#### Work item:
Could you restate all of the records below exactly, with the pictures left out?

#### Available records:
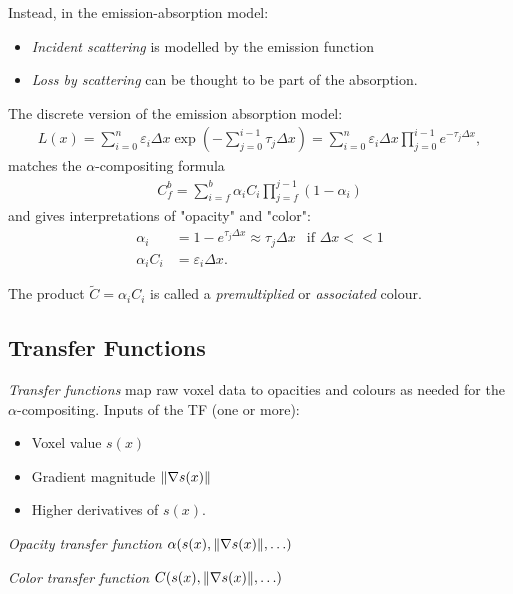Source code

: Instead, in the emission-absorption model:
\begin{itemize}
\item \emph{Incident scattering} is modelled by the emission function
\item \emph{Loss by scattering} can be thought to be part of the absorption.
\end{itemize}


The discrete version of the emission absorption model:
\begin{align*}
    L(x) = \sum_{i=0}^n \varepsilon_i \Delta x \exp\left( -\sum_{j=0}^{i-1} \tau_j \Delta x \right) 
    = \sum_{i=0}^n \varepsilon_i \Delta x\prod_{j=0}^{i-1} e^{- \tau_j \Delta x},
\end{align*}
matches the $\alpha$-compositing formula
\begin{align*}
    C_f^b = \sum_{i=f}^b \alpha_i C_i \prod_{j=f}^{j-1} (1-\alpha_i)
\end{align*}
and gives interpretations of "opacity" and "color":
\begin{align*}
    \alpha_i &= 1-e^{\tau_j\Delta x} \approx \tau_j \Delta x &\text{if }\Delta x << 1\\
    \alpha_i C_i &= \varepsilon_i \Delta x.
\end{align*}

The product $\tilde C = \alpha_i C_i$ is called a \emph{premultiplied} or \emph{associated} colour.

\subsection{Transfer Functions}
\emph{Transfer functions} map raw voxel data to opacities and colours as needed for the $\alpha$-compositing. Inputs of the TF (one or more):
\begin{itemize}
    \item Voxel value $s(x)$
    \item Gradient magnitude $\left\lVert\nabla s(x)\right\rVert$
    \item Higher derivatives of $s(x)$.
\end{itemize}

\begin{description}
\item \emph{Opacity transfer function} $\alpha(s(x), \norm{\nabla s(x)}, \ldots)$
\item \emph{Color transfer function} $C(s(x), \norm{\nabla s(x)}, \ldots)$
\end{description}

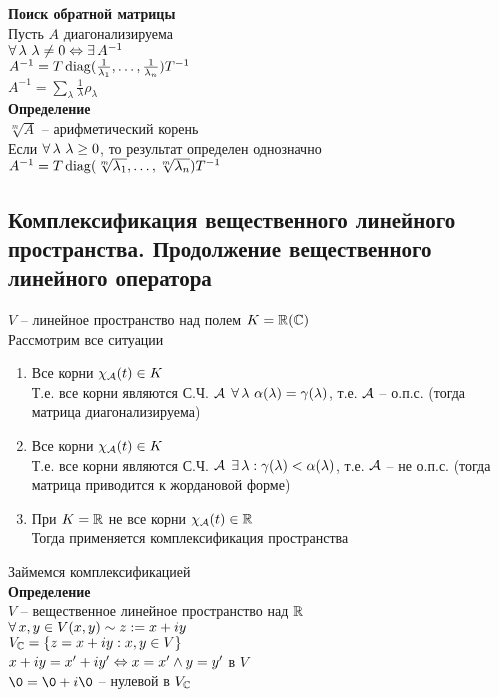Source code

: \documentclass[12pt]{article}
\begin{document}
\textbf{Поиск обратной матрицы}\\
Пусть $A$ диагонализируема\\
$\forall\, \lambda\ \lambda \neq 0 \Leftrightarrow \exists\, A^{-1}$\\
$A^{-1} = T\operatorname{diag}(\frac1{\lambda_1}, \ldots, \frac1{\lambda_n})T^{-1}$\\
$A^{-1} = \sum_\lambda \frac1\lambda \rho_\lambda$\\
\textbf{Определение}\\
$\sqrt[m]A$ -- арифметический корень\\
Если $\forall\, \lambda\ \lambda \geq 0$, то результат определен однозначно\\
$A^{-1} = T\operatorname{diag}(\sqrt[m]{\lambda_1}, \ldots, \sqrt[m]{\lambda_n})T^{-1}$\\
\subsection{Комплексификация вещественного линейного пространства. Продолжение вещественного линейного оператора}
$V$ -- линейное пространство над полем $K = \mathbb{R} (\mathbb{C})$\\
Рассмотрим все ситуации
\begin{enumerate}
    \item Все корни $\chi_\mathcal{A}(t) \in K$\\
    Т.е. все корни являются С.Ч. $\mathcal{A}$
    $\forall\, \lambda\ \alpha(\lambda) = \gamma(\lambda)$, т.е. $\mathcal{A}$ -- о.п.с. (тогда матрица диагонализируема)
    \item Все корни $\chi_\mathcal{A}(t) \in K$\\
    Т.е. все корни являются С.Ч. $\mathcal{A}$
    $\exists\, \lambda: \gamma(\lambda) < \alpha(\lambda)$, т.е. $\mathcal{A}$ -- не о.п.с. (тогда матрица приводится к жордановой форме)
    \item При $K = \mathbb{R}$ не все корни $\chi_\mathcal{A}(t) \in \mathbb{R}$\\
    Тогда применяется комплексификация пространства
\end{enumerate}
Займемся комплексификацией\\
\textbf{Определение}\\
$V$ -- вещественное линейное пространство над $\mathbb{R}$\\
$\forall\, x,y \in V (x,y) \sim z:= x+iy$\\
$V_\mathbb{C} = \{ z = x+iy: x,y \in V \}$\\
$x+iy = x'+iy' \Leftrightarrow x=x' \land y=y'$ в $V$\\
$\0 = \0 + i\0$ -- нулевой в $V_\mathbb{C}$\\
\end{document}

#### Result:
Source code

: Instead, in the emission-absorption model:
\begin{itemize}
\item \emph{Incident scattering} is modelled by the emission function
\item \emph{Loss by scattering} can be thought to be part of the absorption.
\end{itemize}


The discrete version of the emission absorption model:
\begin{align*}
    L(x) = \sum_{i=0}^n \varepsilon_i \Delta x \exp\left( -\sum_{j=0}^{i-1} \tau_j \Delta x \right) 
    = \sum_{i=0}^n \varepsilon_i \Delta x\prod_{j=0}^{i-1} e^{- \tau_j \Delta x},
\end{align*}
matches the $\alpha$-compositing formula
\begin{align*}
    C_f^b = \sum_{i=f}^b \alpha_i C_i \prod_{j=f}^{j-1} (1-\alpha_i)
\end{align*}
and gives interpretations of "opacity" and "color":
\begin{align*}
    \alpha_i &= 1-e^{\tau_j\Delta x} \approx \tau_j \Delta x &\text{if }\Delta x << 1\\
    \alpha_i C_i &= \varepsilon_i \Delta x.
\end{align*}

The product $\tilde C = \alpha_i C_i$ is called a \emph{premultiplied} or \emph{associated} colour.

\subsection{Transfer Functions}
\emph{Transfer functions} map raw voxel data to opacities and colours as needed for the $\alpha$-compositing. Inputs of the TF (one or more):
\begin{itemize}
    \item Voxel value $s(x)$
    \item Gradient magnitude $\left\lVert\nabla s(x)\right\rVert$
    \item Higher derivatives of $s(x)$.
\end{itemize}

\begin{description}
\item \emph{Opacity transfer function} $\alpha(s(x), \norm{\nabla s(x)}, \ldots)$
\item \emph{Color transfer function} $C(s(x), \norm{\nabla s(x)}, \ldots)$
\end{description}

Source code

: \documentclass[12pt]{article}
\begin{document}
\textbf{Поиск обратной матрицы}\\
Пусть $A$ диагонализируема\\
$\forall\, \lambda\ \lambda \neq 0 \Leftrightarrow \exists\, A^{-1}$\\
$A^{-1} = T\operatorname{diag}(\frac1{\lambda_1}, \ldots, \frac1{\lambda_n})T^{-1}$\\
$A^{-1} = \sum_\lambda \frac1\lambda \rho_\lambda$\\
\textbf{Определение}\\
$\sqrt[m]A$ -- арифметический корень\\
Если $\forall\, \lambda\ \lambda \geq 0$, то результат определен однозначно\\
$A^{-1} = T\operatorname{diag}(\sqrt[m]{\lambda_1}, \ldots, \sqrt[m]{\lambda_n})T^{-1}$\\
\subsection{Комплексификация вещественного линейного пространства. Продолжение вещественного линейного оператора}
$V$ -- линейное пространство над полем $K = \mathbb{R} (\mathbb{C})$\\
Рассмотрим все ситуации
\begin{enumerate}
    \item Все корни $\chi_\mathcal{A}(t) \in K$\\
    Т.е. все корни являются С.Ч. $\mathcal{A}$
    $\forall\, \lambda\ \alpha(\lambda) = \gamma(\lambda)$, т.е. $\mathcal{A}$ -- о.п.с. (тогда матрица диагонализируема)
    \item Все корни $\chi_\mathcal{A}(t) \in K$\\
    Т.е. все корни являются С.Ч. $\mathcal{A}$
    $\exists\, \lambda: \gamma(\lambda) < \alpha(\lambda)$, т.е. $\mathcal{A}$ -- не о.п.с. (тогда матрица приводится к жордановой форме)
    \item При $K = \mathbb{R}$ не все корни $\chi_\mathcal{A}(t) \in \mathbb{R}$\\
    Тогда применяется комплексификация пространства
\end{enumerate}
Займемся комплексификацией\\
\textbf{Определение}\\
$V$ -- вещественное линейное пространство над $\mathbb{R}$\\
$\forall\, x,y \in V (x,y) \sim z:= x+iy$\\
$V_\mathbb{C} = \{ z = x+iy: x,y \in V \}$\\
$x+iy = x'+iy' \Leftrightarrow x=x' \land y=y'$ в $V$\\
$\0 = \0 + i\0$ -- нулевой в $V_\mathbb{C}$\\
\end{document}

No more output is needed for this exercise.